WorldCoder-Bench: Benchmarking Physically Grounded 3D World Synthesis
2026-06-01 • Artificial Intelligence
Artificial Intelligence
AI summaryⓘ
The authors created WorldCoder-Bench, a test set to evaluate how well AI models can build interactive 3D worlds using web technology like Three.js. This involves tasks that require understanding physics, spatial layout, and user controls, which are usually hidden inside complex computer graphics code. They also developed StateProbe, a tool that checks if the generated 3D programs behave correctly by examining their internal states during execution. Testing nine advanced models showed that even the best ones struggle to fully meet these detailed requirements, especially with maintaining consistent states and interactions. However, simpler or faster models still perform reasonably well on easier tasks.

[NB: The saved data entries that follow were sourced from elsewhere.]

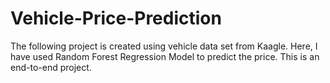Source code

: # Vehicle-Price-Prediction
The following project is created using vehicle data set from Kaagle. Here, I have used Random Forest Regression Model to predict the price. This is an end-to-end project.
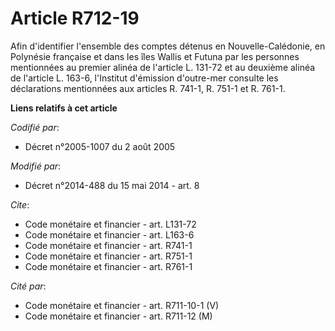# Article R712-19

Afin d'identifier l'ensemble des comptes détenus en Nouvelle-Calédonie, en Polynésie française et dans les îles Wallis et
Futuna par les personnes mentionnées au premier alinéa de l'article L. 131-72 et au deuxième alinéa de l'article L. 163-6,
l'Institut d'émission d'outre-mer consulte les déclarations mentionnées aux articles R. 741-1, R. 751-1 et R. 761-1.

**Liens relatifs à cet article**

_Codifié par_:

  - Décret n°2005-1007 du 2 août 2005

_Modifié par_:

  - Décret n°2014-488 du 15 mai 2014 - art. 8

_Cite_:

  - Code monétaire et financier - art. L131-72
  - Code monétaire et financier - art. L163-6
  - Code monétaire et financier - art. R741-1
  - Code monétaire et financier - art. R751-1
  - Code monétaire et financier - art. R761-1

_Cité par_:

  - Code monétaire et financier - art. R711-10-1 (V)
  - Code monétaire et financier - art. R711-12 (M)
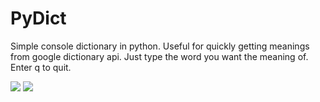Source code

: # PyDict
Simple console dictionary in python. Useful for quickly getting meanings from google dictionary api.
Just type the word you want the meaning of.
Enter q to quit.

![](https://media.giphy.com/media/PjgNMLqzoD8GOYpzLV/giphy.gif)
![](https://gfycat.com/femalechieffishingcat.gif)
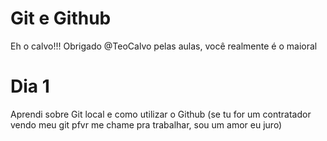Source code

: # Git e Github

Eh o calvo!!! Obrigado @TeoCalvo pelas aulas, você realmente é o maioral

# Dia 1

Aprendi sobre Git local e como utilizar o Github (se tu for um contratador vendo meu git pfvr me chame pra trabalhar, sou um amor eu juro)
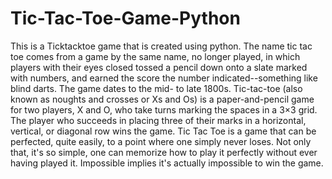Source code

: # Tic-Tac-Toe-Game-Python
This is a Ticktacktoe game that is created using python. The name tic tac toe comes from a game by the same name, no longer played, in which players with their eyes closed tossed a pencil down onto a slate marked with numbers, and earned the score the number indicated--something like blind darts. The game dates to the mid- to late 1800s. Tic-tac-toe (also known as noughts and crosses or Xs and Os) is a paper-and-pencil game for two players, X and O, who take turns marking the spaces in a 3×3 grid. The player who succeeds in placing three of their marks in a horizontal, vertical, or diagonal row wins the game.  Tic Tac Toe is a game that can be perfected, quite easily, to a point where one simply never loses. Not only that, it's so simple, one can memorize how to play it perfectly without ever having played it. Impossible implies it's actually impossible to win the game. 
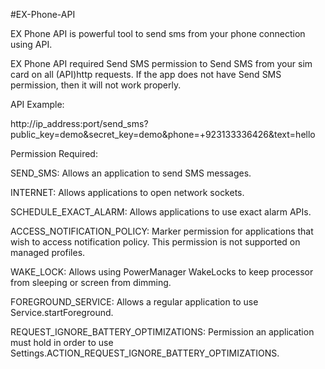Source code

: #EX-Phone-API

EX Phone API is powerful tool to send sms from your phone connection using API.

EX Phone API required Send SMS permission to Send SMS from your sim card on all (API)http requests. If the app does not have Send SMS permission, then it will not work properly.

API Example:

http://ip_address:port/send_sms?public_key=demo&secret_key=demo&phone=+923133336426&text=hello


Permission Required:

SEND_SMS: Allows an application to send SMS messages.

INTERNET: Allows applications to open network sockets.

SCHEDULE_EXACT_ALARM: Allows applications to use exact alarm APIs.

ACCESS_NOTIFICATION_POLICY: Marker permission for applications that wish to access notification policy. This permission is not supported on managed profiles.

WAKE_LOCK: Allows using PowerManager WakeLocks to keep processor from sleeping or screen from dimming.

FOREGROUND_SERVICE: Allows a regular application to use Service.startForeground.

REQUEST_IGNORE_BATTERY_OPTIMIZATIONS: Permission an application must hold in order to use Settings.ACTION_REQUEST_IGNORE_BATTERY_OPTIMIZATIONS.
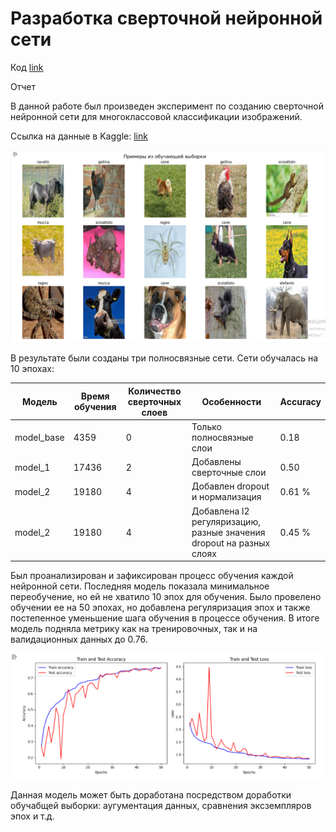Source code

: # Разработка сверточной нейронной сети

Код [link](https://github.com/AnnaPakir/animals/blob/main/animals.ipynb)

Отчет 

В данной работе был произведен эксперимент по созданию сверточной нейронной сети для многоклассовой классификации изображений.

Ссылка на данные в Kaggle: [link](https://www.kaggle.com/datasets/alessiocorrado99/animals10/data)

![plot](https://github.com/AnnaPakir/animals/blob/main/animals_png.png)

В результате были созданы три полносвязные сети. Сети обучалась на 10 эпохах:

| Модель  | Время обучения | Количество сверточных слоев | Особенности | Accuracy |
| --- | --- | --- | --- | --- | 
| model_base | 4359 | 0| Только полносвязные слои | 0.18 |
| model_1 | 17436 | 2| Добавлены сверточные слои | 0.50 |
| model_2 | 19180 | 4| Добавлен dropout  и нормализация | 0.61 % |
| model_2 | 19180 | 4| Добавлена  l2 регуляризацию, разные значения dropout на разных слоях | 0.45 % |

Был проанализирован и зафиксирован процесс обучения каждой нейронной сети. Последняя модель показала минимальное переобучение, но ей не хватило 10 эпох для обучения. Было провелено обучении ее на 50 эпохах, но добавлена регуляризация эпох и также постепенное уменьшение шага обучения в процессе обучения. В итоге модель подняла метрику как на тренировочных, так и на валидационных данных до 0.76.

![plot](https://github.com/AnnaPakir/animals/blob/main/model_cnn.png)

Данная модель может быть доработана посредством доработки обучабщей выборки: аугументация данных, сравнения эксземпляров эпох и т.д. 
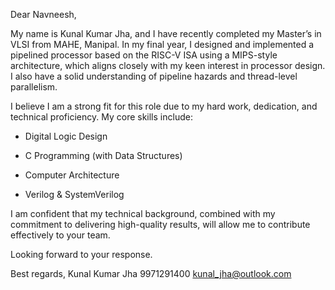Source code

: Dear Navneesh,

My name is Kunal Kumar Jha, and I have recently completed my Master’s in VLSI from MAHE, Manipal. In my final year, I designed and implemented a pipelined processor based on the RISC-V ISA using a MIPS-style architecture, which aligns closely with my keen interest in processor design. I also have a solid understanding of pipeline hazards and thread-level parallelism.

I believe I am a strong fit for this role due to my hard work, dedication, and technical proficiency. My core skills include:

* Digital Logic Design

* C Programming (with Data Structures)

* Computer Architecture

* Verilog & SystemVerilog

I am confident that my technical background, combined with my commitment to delivering high-quality results, will allow me to contribute effectively to your team.

Looking forward to your response.

Best regards,
Kunal Kumar Jha
9971291400
kunal_jha@outlook.com

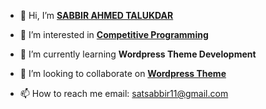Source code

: - 👋 Hi, I’m [**SABBIR AHMED TALUKDAR**](https://www.facebook.com/satsabbir11)

- 👀 I’m interested in [**Competitive Programming**](https://www.stopstalk.com/user/profile/satsabbir11)

- 🌱 I’m currently learning **Wordpress Theme Development**

- 💞️ I’m looking to collaborate on [**Wordpress Theme**](https://github.com/satsabbir11/iPortfolio)

- 📫 How to reach me email: satsabbir11@gmail.com

<!---
satsabbir11/satsabbir11 is a ✨ special ✨ repository because its `README.md` (this file) appears on your GitHub profile.
You can click the Preview link to take a look at your changes.
--->
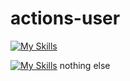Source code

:# actions-user
[![My Skills](https://skillicons.dev/icons?i=github)](https://t.me/NiREvil)

[![My Skills](https://skillicons.dev/icons?i=Instagram)](https://skillicons.dev)
nothing else 
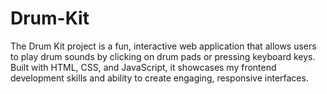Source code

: # Drum-Kit
The Drum Kit project is a fun, interactive web application that allows users to play drum sounds by clicking on drum pads or pressing keyboard keys. Built with HTML, CSS, and JavaScript, it showcases my frontend development skills and ability to create engaging, responsive interfaces.

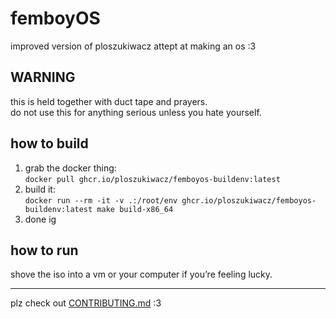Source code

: # femboyOS

improved version of ploszukiwacz attept at making an os :3

## WARNING
this is held together with duct tape and prayers.  
do not use this for anything serious unless you hate yourself.

## how to build
1. grab the docker thing:  
   `docker pull ghcr.io/ploszukiwacz/femboyos-buildenv:latest`
2. build it:  
   `docker run --rm -it -v .:/root/env ghcr.io/ploszukiwacz/femboyos-buildenv:latest make build-x86_64`
3. done ig

## how to run
shove the iso into a vm or your computer if you’re feeling lucky.

---

plz check out <a href="CONTRIBUTING.md">CONTRIBUTING.md</a> :3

Large Language ModelsThree.js3D Interactive WorldsBrowser-native 3DSimulationRenderingWebGLState VerificationSandboxed ExecutionBehavioral Contracts
Authors
Shuo Lu, Yinuo Xu, Kecheng Yu, Siru Jiang, Yongcan Yu, Yubin Wang, Haitao Yang, Yuxiang Zhang, Bin Wang, Ran He, Jian Liang
Abstract
Large language models (LLMs) are increasingly asked not only to write static interfaces, but to construct executable interactive worlds from natural language. Browser-native 3D, commonly built with Three.js, is a natural next frontier: generated programs must integrate assets, obey spatial and physical constraints, and keep user-facing controls synchronized with hidden runtime state. Existing web-generation benchmarks and evaluators, however, largely observe only pixels or DOM nodes, while the mechanics of a Three.js world unfold inside an opaque <canvas>. We introduce WorldCoder-Bench, a benchmark for autonomous, physically grounded 3D world synthesis. WorldCoder-Bench contains 2,026 expert-curated tasks across Simulation, Rendering, and Application scenarios, with optional .glb assets and hidden behavioral contracts. We further propose StateProbe, an execution-based protocol that probes generated programs in a sandboxed browser and verifies hidden, mutation-hardened contracts over runtime states and transitions. Beyond verification coverage, we report Return on Automation and Time Efficiency Multiplier to measure correctness-adjusted cost and time savings. Across nine frontier models, the best system reaches only 27.8% verification coverage on WorldCoder-Core and 19.9% on WorldCoder-Robust, with failures dominated by state-schema drift and broken interaction chains rather than missing scene elements. Utility metrics further show that cheap or fast models can still provide substantial value on easier domains. WorldCoder-Bench is available at https://anonymous.4open.science/r/WorldCoder-Bench/.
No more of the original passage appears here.